** Opening Provided records block **
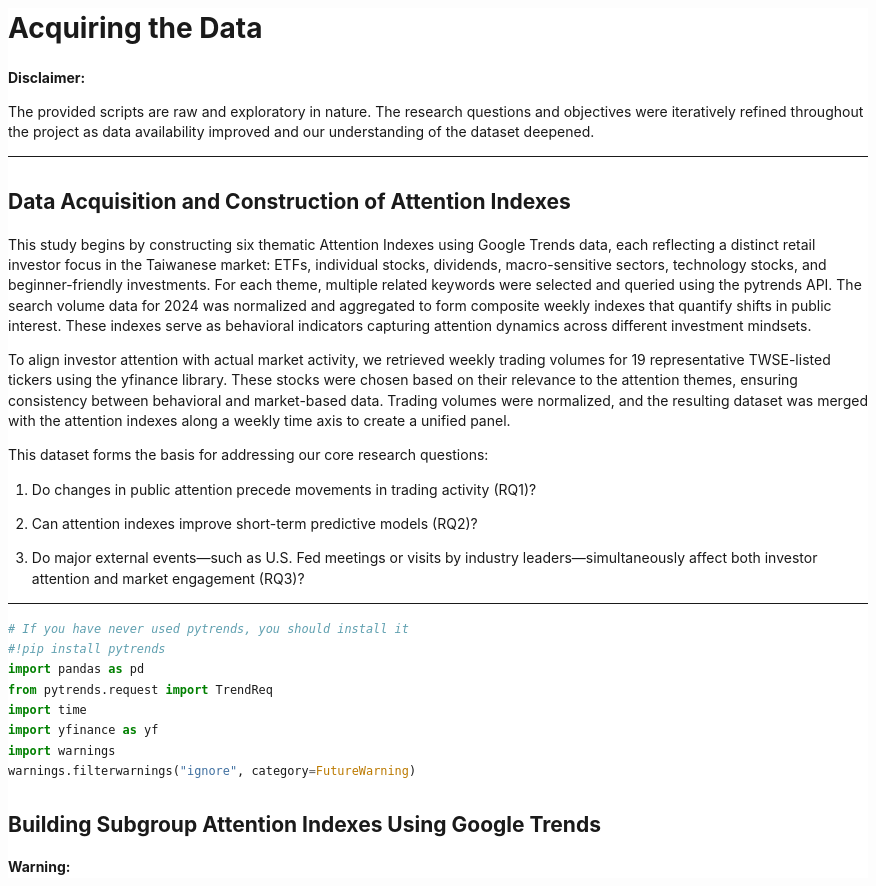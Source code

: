 # Acquiring the Data
<div class="alert alert-block alert-danger">
<b>Disclaimer:</b>

The provided scripts are raw and exploratory in nature. The research questions and objectives were iteratively refined throughout the project as data availability improved and our understanding of the dataset deepened.
</div>

---
## Data Acquisition and Construction of Attention Indexes

This study begins by constructing six thematic Attention Indexes using Google Trends data, each reflecting a distinct retail investor focus in the Taiwanese market: ETFs, individual stocks, dividends, macro-sensitive sectors, technology stocks, and beginner-friendly investments. For each theme, multiple related keywords were selected and queried using the pytrends API. The search volume data for 2024 was normalized and aggregated to form composite weekly indexes that quantify shifts in public interest. These indexes serve as behavioral indicators capturing attention dynamics across different investment mindsets.

To align investor attention with actual market activity, we retrieved weekly trading volumes for 19 representative TWSE-listed tickers using the yfinance library. These stocks were chosen based on their relevance to the attention themes, ensuring consistency between behavioral and market-based data. Trading volumes were normalized, and the resulting dataset was merged with the attention indexes along a weekly time axis to create a unified panel.

This dataset forms the basis for addressing our core research questions:

1. Do changes in public attention precede movements in trading activity (RQ1)?

2. Can attention indexes improve short-term predictive models (RQ2)?

3. Do major external events—such as U.S. Fed meetings or visits by industry leaders—simultaneously affect both investor attention and market engagement (RQ3)?

---


```python
# If you have never used pytrends, you should install it
#!pip install pytrends
import pandas as pd
from pytrends.request import TrendReq
import time
import yfinance as yf
import warnings
warnings.filterwarnings("ignore", category=FutureWarning)
```

## Building Subgroup Attention Indexes Using Google Trends

<div class="alert alert-block alert-danger">
<b>Warning:</b>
** Closing Provided records block **
-- Work required --
Your reply should be one number, the count of lines in the data that include the word "stocks".

-- Exercise answer --
2